Data by real estate consultancies show that the actual supply is less than projected, while sales jumped substantially in the later part of last year, as properties become more affordable. Data by ValuStrat revealed that a total of 24,613 residential units were confirmed to have been completed in 2019, which represented only 58 per cent of the projected residential supply for 2019.
Atif Rahman, director and partner of Danube Properties, is not worried about oversupply, because he believes that a balance in supply and demand has been achieved; pointing that a progressive economy, bringing in fresh investment, more population and businesses to the country will create further demand. “Every step that the Dubai government is taking, such liberalisation of trade and immigration reforms are moving towards that direction and will create more demand.”
Oversupply contributed to declining capital values in Dubai and has resulted in further price declines in Q4 of 2019.

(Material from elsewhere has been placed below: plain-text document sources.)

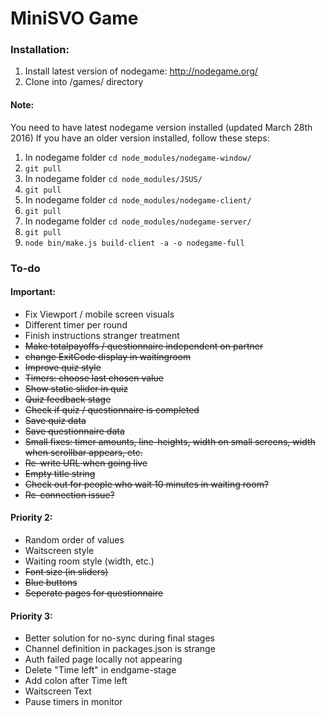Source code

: # MiniSVO Game

### Installation:
1. Install latest version of nodegame: http://nodegame.org/
2. Clone into /games/ directory

#### Note:
You need to have latest nodegame version installed (updated March 28th 2016)
If you have an older version installed, follow these steps:

1. In nodegame folder `cd node_modules/nodegame-window/`
2. `git pull`
3. In nodegame folder `cd node_modules/JSUS/`
4. `git pull`
5. In nodegame folder `cd node_modules/nodegame-client/`
6. `git pull`
7. In nodegame folder `cd node_modules/nodegame-server/`
8. `git pull`
9. `node bin/make.js build-client -a -o nodegame-full`


### To-do

#### Important:
- Fix Viewport / mobile screen visuals
- Different timer per round
- Finish instructions stranger treatment
- ~~Make totalpayoffs / questionnaire independent on partner~~
- ~~change ExitCode display in waitingroom~~
- ~~Improve quiz style~~
- ~~Timers: choose last chosen value~~
- ~~Show static slider in quiz~~
- ~~Quiz feedback stage~~
- ~~Check if quiz / questionnaire is completed~~
- ~~Save quiz data~~
- ~~Save questionnaire data~~
- ~~Small fixes: timer amounts, line-heights, width on small screens, width when scrollbar appears, etc.~~
- ~~Re-write URL when going live~~
- ~~Empty title string~~
- ~~Check out for people who wait 10 minutes in waiting room?~~ 
- ~~Re-connection issue?~~


#### Priority 2:
- Random order of values
- Waitscreen style
- Waiting room style (width, etc.)
- ~~Font size (in sliders)~~
- ~~Blue buttons~~
- ~~Seperate pages for questionnaire~~


#### Priority 3:
- Better solution for no-sync during final stages
- Channel definition in packages.json is strange
- Auth failed page locally not appearing
- Delete "Time left" in endgame-stage
- Add colon after Time left
- Waitscreen Text
- Pause timers in monitor
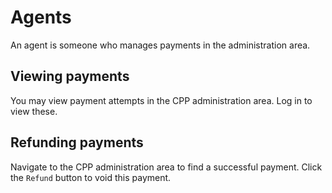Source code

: # Agents

An agent is someone who manages payments in the administration area.

## Viewing payments

You may view payment attempts in the CPP administration area. Log in to view these.

## Refunding payments

Navigate to the CPP administration area to find a successful payment. Click the `Refund` button to void this payment.
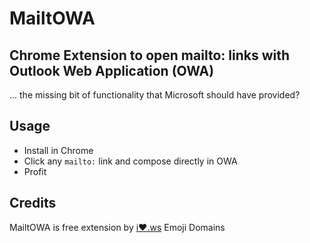 # MailtOWA

## Chrome Extension to open mailto: links with Outlook Web Application (OWA)

... the missing bit of functionality that Microsoft should have provided?

## Usage

* Install in Chrome
* Click any `mailto:` link and compose directly in OWA
* Profit

## Credits
MailtOWA is free extension by <a href="https://i❤️.ws" target="_blank">i❤️.ws</a> Emoji Domains
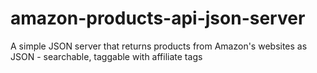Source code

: amazon-products-api-json-server
===============================

A simple JSON server that returns products from Amazon's websites as JSON - searchable, taggable with affiliate tags
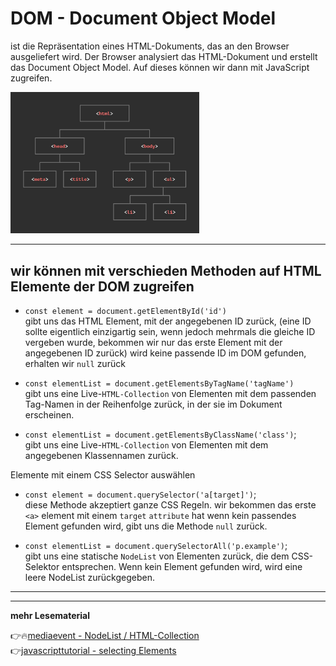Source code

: # DOM - Document Object Model

ist die Repräsentation eines HTML-Dokuments, das an den Browser ausgeliefert wird. Der Browser analysiert das HTML-Dokument und erstellt das Document Object Model. Auf dieses können wir dann mit JavaScript zugreifen.

<img src="dom.jpg" alt="dom" width="60%">

---

## **wir können mit verschieden Methoden auf HTML Elemente der DOM zugreifen**

- `const element = document.getElementById('id')` \
gibt uns das HTML Element, mit der angegebenen ID zurück, (eine ID sollte eigentlich einzigartig sein, wenn jedoch mehrmals die gleiche ID vergeben wurde, bekommen wir nur das erste Element mit der angegebenen ID zurück)
wird keine passende ID im DOM gefunden, erhalten wir `null` zurück


- `const elementList = document.getElementsByTagName('tagName')`\
gibt uns eine Live-`HTML-Collection` von Elementen mit dem passenden Tag-Namen in der Reihenfolge zurück, in der sie im Dokument erscheinen. 

- `const elementList = document.getElementsByClassName('class')`;\
gibt uns eine Live-`HTML-Collection` von Elementen mit dem angegebenen Klassennamen zurück.



Elemente mit einem CSS Selector auswählen


- `const element = document.querySelector('a[target]')`;\
diese Methode akzeptiert ganze CSS Regeln. wir bekommen das erste `<a>` element mit einem `target` `attribute` hat
wenn kein passendes Element gefunden wird, gibt uns die Methode `null` zurück.

- `const elementList = document.querySelectorAll('p.example')`;\
gibt uns eine statische `NodeList` von Elementen zurück, die dem CSS-Selektor entsprechen. Wenn kein Element gefunden wird, wird eine leere NodeList zurückgegeben.

---

---
**mehr Lesematerial**

:point_right::fire:[mediaevent - NodeList / HTML-Collection](https://www.mediaevent.de/javascript/DOM-Nodes.html)\
:point_right:[javascripttutorial - selecting Elements](https://www.javascripttutorial.net/javascript-dom/javascript-getelementbyid/)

“For the last 15 years, we always hear about oversupply, but more than half of Dubai was built over the last 15 years and the supply has been consumed” said Abdulla Bin Sulayem, CEO, Seven Tides International.
Abdulla Bin Sulayem, attributed the turnaround in the Dubai property market to the mega-event, which will yield an investment windfall of AED122 billion as well as creating around one million jobs over the same period; this is expected to positively impact the overall property market in the emirate.
However, the lasting legacy of the upcoming Expo 2021 when measured against Dubai’s property market, will only be truly realised when international visitors return to Dubai, to invest, live and work here over the medium to long-term.
According to Chris Hobden, despite the challenging environment for landlords, due to falling rents, Dubai is still seen as providing decent yields in the long-term rental market, with the 10 most popular communities offering returns of between 6-9.5%. To put this in context, -prime rental yields in major global cities such as London or Hong Kong, are currently below 5%.